Exposure to phenanthrene affects oocyte meiosis by inducing mitochondrial dysfunction and endoplasmic reticulum stress

Objectives Phenanthrene (PHE) is one of the most abundant polycyclic aromatic hydrocarbons (PAHs), which is a widespread environmental contaminant. Various studies showed that PHE has adverse impacts on animals and human health. It has been shown that PHE exposure induced follicular atresia and endocrine dyscrasia in female mice. However, the potential mechanism regarding how PHE affects female reproductive system especially the oocyte quality has not been elucidated. Methods and Results In this study, we set up PHE exposure model and found that PHE exposure compromised oocytes maturation competence by inhibiting spindle assembly and chromosomes alignment. Moreover, PHE exposure induced mitochondrial dysfunction and endoplasmic reticulum (ER) stress, leading to increased reactive oxygen species (ROS) and aberrant calcium levels in cytoplasm, eventually induced oxidative stress and DNA damage in oocytes. Furthermore, we found that oral administration of PHE caused the occurrence of oxidative stress and apoptosis in female ovary. In addition, the oocyte exhibited aberrant spindle morphology and failure of actin cap formation in metaphase II oocytes.
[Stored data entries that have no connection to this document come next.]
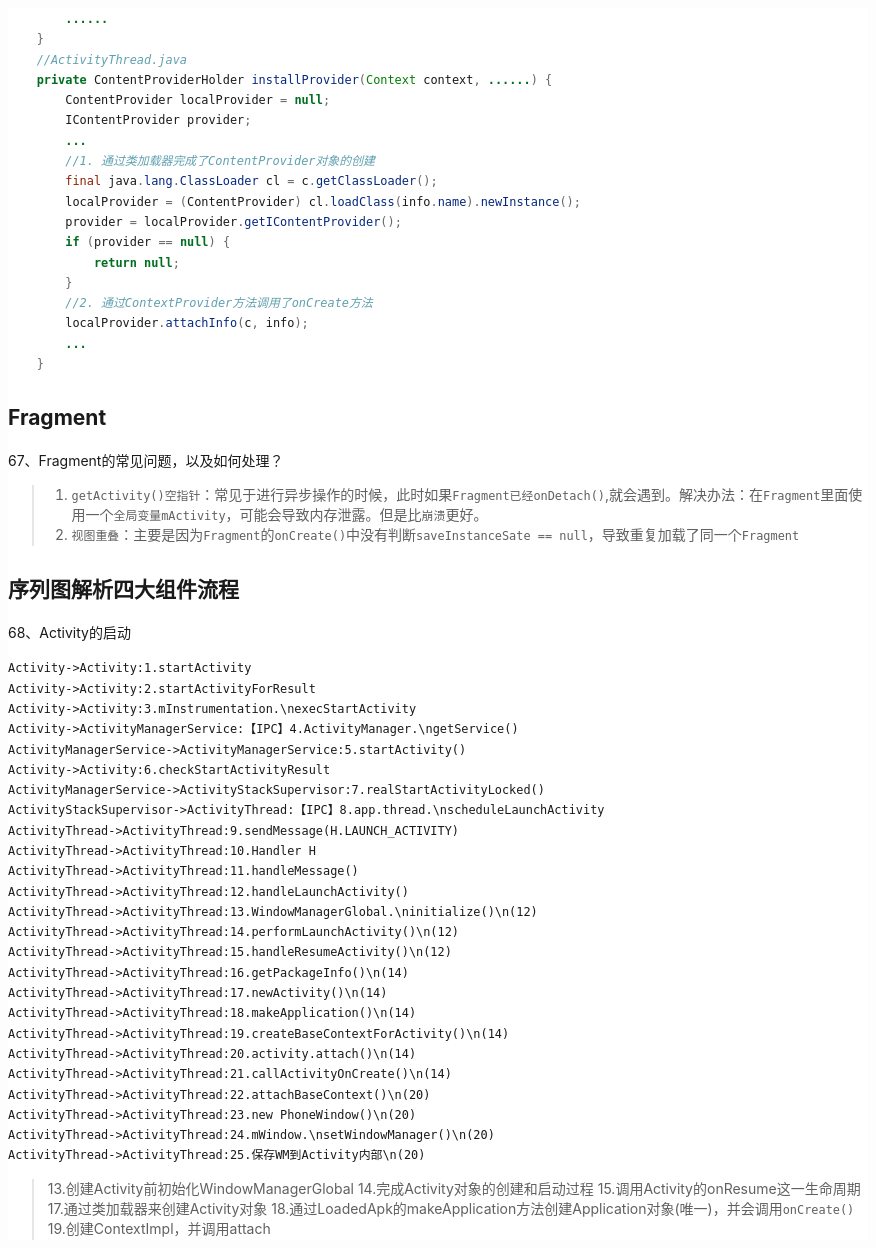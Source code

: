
 ```java
        ......
    }
    //ActivityThread.java
    private ContentProviderHolder installProvider(Context context, ......) {
        ContentProvider localProvider = null;
        IContentProvider provider;
        ...
        //1. 通过类加载器完成了ContentProvider对象的创建
        final java.lang.ClassLoader cl = c.getClassLoader();
        localProvider = (ContentProvider) cl.loadClass(info.name).newInstance();
        provider = localProvider.getIContentProvider();
        if (provider == null) {
            return null;
        }
        //2. 通过ContextProvider方法调用了onCreate方法
        localProvider.attachInfo(c, info);
        ...
    }
```

## Fragment
67、Fragment的常见问题，以及如何处理？
>1. `getActivity()空指针`：常见于进行异步操作的时候，此时如果`Fragment已经onDetach()`,就会遇到。解决办法：在`Fragment`里面使用一个`全局变量mActivity`，可能会导致内存泄露。但是比`崩溃`更好。
>2. `视图重叠`：主要是因为`Fragment`的`onCreate()`中没有判断`saveInstanceSate == null`，导致重复加载了同一个`Fragment`


## 序列图解析四大组件流程

68、Activity的启动
```sequence
Activity->Activity:1.startActivity
Activity->Activity:2.startActivityForResult
Activity->Activity:3.mInstrumentation.\nexecStartActivity
Activity->ActivityManagerService:【IPC】4.ActivityManager.\ngetService()
ActivityManagerService->ActivityManagerService:5.startActivity()
Activity->Activity:6.checkStartActivityResult
ActivityManagerService->ActivityStackSupervisor:7.realStartActivityLocked()
ActivityStackSupervisor->ActivityThread:【IPC】8.app.thread.\nscheduleLaunchActivity
ActivityThread->ActivityThread:9.sendMessage(H.LAUNCH_ACTIVITY)
ActivityThread->ActivityThread:10.Handler H
ActivityThread->ActivityThread:11.handleMessage()
ActivityThread->ActivityThread:12.handleLaunchActivity()
ActivityThread->ActivityThread:13.WindowManagerGlobal.\ninitialize()\n(12)
ActivityThread->ActivityThread:14.performLaunchActivity()\n(12)
ActivityThread->ActivityThread:15.handleResumeActivity()\n(12)
ActivityThread->ActivityThread:16.getPackageInfo()\n(14)
ActivityThread->ActivityThread:17.newActivity()\n(14)
ActivityThread->ActivityThread:18.makeApplication()\n(14)
ActivityThread->ActivityThread:19.createBaseContextForActivity()\n(14)
ActivityThread->ActivityThread:20.activity.attach()\n(14)
ActivityThread->ActivityThread:21.callActivityOnCreate()\n(14)
ActivityThread->ActivityThread:22.attachBaseContext()\n(20)
ActivityThread->ActivityThread:23.new PhoneWindow()\n(20)
ActivityThread->ActivityThread:24.mWindow.\nsetWindowManager()\n(20)
ActivityThread->ActivityThread:25.保存WM到Activity内部\n(20)
```
>13.创建Activity前初始化WindowManagerGlobal
>14.完成Activity对象的创建和启动过程
>15.调用Activity的onResume这一生命周期
>17.通过类加载器来创建Activity对象
>18.通过LoadedApk的makeApplication方法创建Application对象(唯一)，并会调用`onCreate()`
>19.创建ContextImpl，并调用attach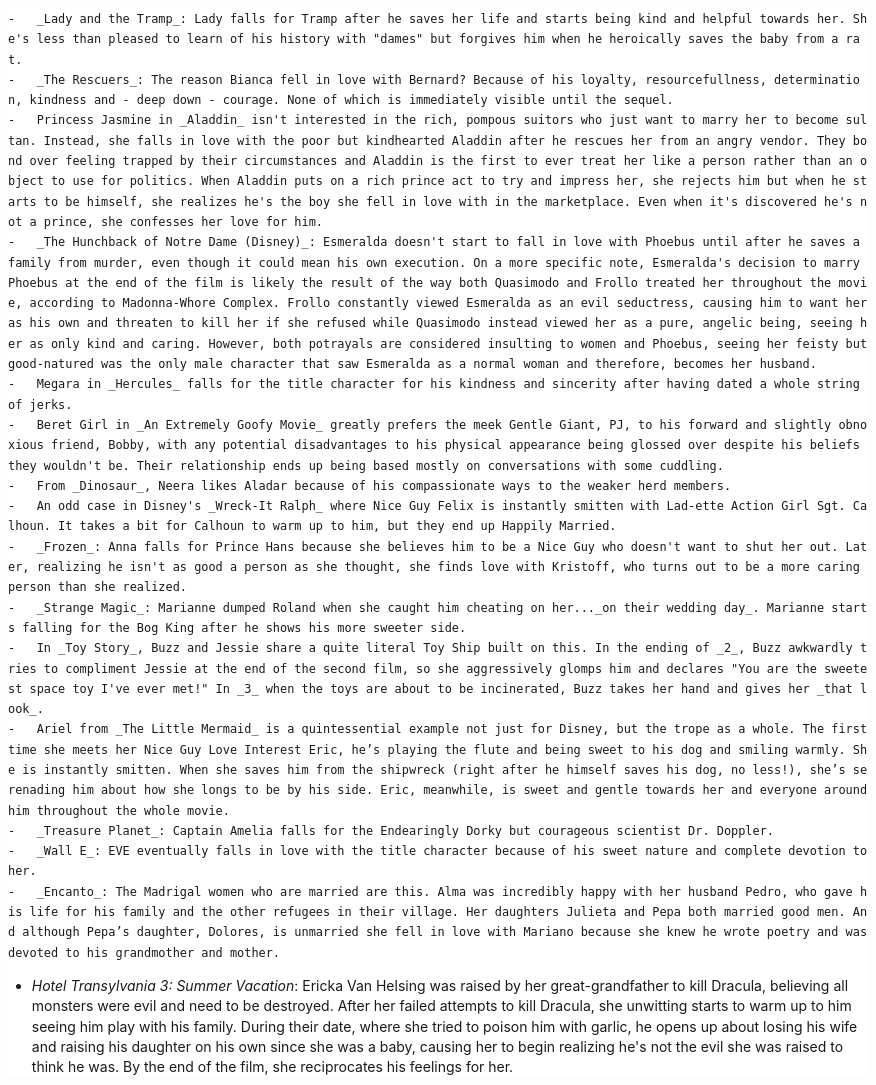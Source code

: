     -   _Lady and the Tramp_: Lady falls for Tramp after he saves her life and starts being kind and helpful towards her. She's less than pleased to learn of his history with "dames" but forgives him when he heroically saves the baby from a rat.
    -   _The Rescuers_: The reason Bianca fell in love with Bernard? Because of his loyalty, resourcefullness, determination, kindness and - deep down - courage. None of which is immediately visible until the sequel.
    -   Princess Jasmine in _Aladdin_ isn't interested in the rich, pompous suitors who just want to marry her to become sultan. Instead, she falls in love with the poor but kindhearted Aladdin after he rescues her from an angry vendor. They bond over feeling trapped by their circumstances and Aladdin is the first to ever treat her like a person rather than an object to use for politics. When Aladdin puts on a rich prince act to try and impress her, she rejects him but when he starts to be himself, she realizes he's the boy she fell in love with in the marketplace. Even when it's discovered he's not a prince, she confesses her love for him.
    -   _The Hunchback of Notre Dame (Disney)_: Esmeralda doesn't start to fall in love with Phoebus until after he saves a family from murder, even though it could mean his own execution. On a more specific note, Esmeralda's decision to marry Phoebus at the end of the film is likely the result of the way both Quasimodo and Frollo treated her throughout the movie, according to Madonna-Whore Complex. Frollo constantly viewed Esmeralda as an evil seductress, causing him to want her as his own and threaten to kill her if she refused while Quasimodo instead viewed her as a pure, angelic being, seeing her as only kind and caring. However, both potrayals are considered insulting to women and Phoebus, seeing her feisty but good-natured was the only male character that saw Esmeralda as a normal woman and therefore, becomes her husband.
    -   Megara in _Hercules_ falls for the title character for his kindness and sincerity after having dated a whole string of jerks.
    -   Beret Girl in _An Extremely Goofy Movie_ greatly prefers the meek Gentle Giant, PJ, to his forward and slightly obnoxious friend, Bobby, with any potential disadvantages to his physical appearance being glossed over despite his beliefs they wouldn't be. Their relationship ends up being based mostly on conversations with some cuddling.
    -   From _Dinosaur_, Neera likes Aladar because of his compassionate ways to the weaker herd members.
    -   An odd case in Disney's _Wreck-It Ralph_ where Nice Guy Felix is instantly smitten with Lad-ette Action Girl Sgt. Calhoun. It takes a bit for Calhoun to warm up to him, but they end up Happily Married.
    -   _Frozen_: Anna falls for Prince Hans because she believes him to be a Nice Guy who doesn't want to shut her out. Later, realizing he isn't as good a person as she thought, she finds love with Kristoff, who turns out to be a more caring person than she realized.
    -   _Strange Magic_: Marianne dumped Roland when she caught him cheating on her..._on their wedding day_. Marianne starts falling for the Bog King after he shows his more sweeter side.
    -   In _Toy Story_, Buzz and Jessie share a quite literal Toy Ship built on this. In the ending of _2_, Buzz awkwardly tries to compliment Jessie at the end of the second film, so she aggressively glomps him and declares "You are the sweetest space toy I've ever met!" In _3_ when the toys are about to be incinerated, Buzz takes her hand and gives her _that look_.
    -   Ariel from _The Little Mermaid_ is a quintessential example not just for Disney, but the trope as a whole. The first time she meets her Nice Guy Love Interest Eric, he’s playing the flute and being sweet to his dog and smiling warmly. She is instantly smitten. When she saves him from the shipwreck (right after he himself saves his dog, no less!), she’s serenading him about how she longs to be by his side. Eric, meanwhile, is sweet and gentle towards her and everyone around him throughout the whole movie.
    -   _Treasure Planet_: Captain Amelia falls for the Endearingly Dorky but courageous scientist Dr. Doppler.
    -   _Wall E_: EVE eventually falls in love with the title character because of his sweet nature and complete devotion to her.
    -   _Encanto_: The Madrigal women who are married are this. Alma was incredibly happy with her husband Pedro, who gave his life for his family and the other refugees in their village. Her daughters Julieta and Pepa both married good men. And although Pepa’s daughter, Dolores, is unmarried she fell in love with Mariano because she knew he wrote poetry and was devoted to his grandmother and mother.
-   _Hotel Transylvania 3: Summer Vacation_: Ericka Van Helsing was raised by her great-grandfather to kill Dracula, believing all monsters were evil and need to be destroyed. After her failed attempts to kill Dracula, she unwitting starts to warm up to him seeing him play with his family. During their date, where she tried to poison him with garlic, he opens up about losing his wife and raising his daughter on his own since she was a baby, causing her to begin realizing he's not the evil she was raised to think he was. By the end of the film, she reciprocates his feelings for her.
Conclusions Taken together, our study demonstrated that mitochondrial dysfunction and ER stress‐induced oxidative stress and DNA damage are the major cause of poor oocyte quality after PHE exposure. Mechanism of abnormal meiotic progression caused by PHE exposure. The current study indicated that PHE exposure caused ER stress and mitochondrial dysfunction by disrupting intracellular redox and Ca2+ homeostasis, eventually inducing DNA damage and aberrant oocyte maturation.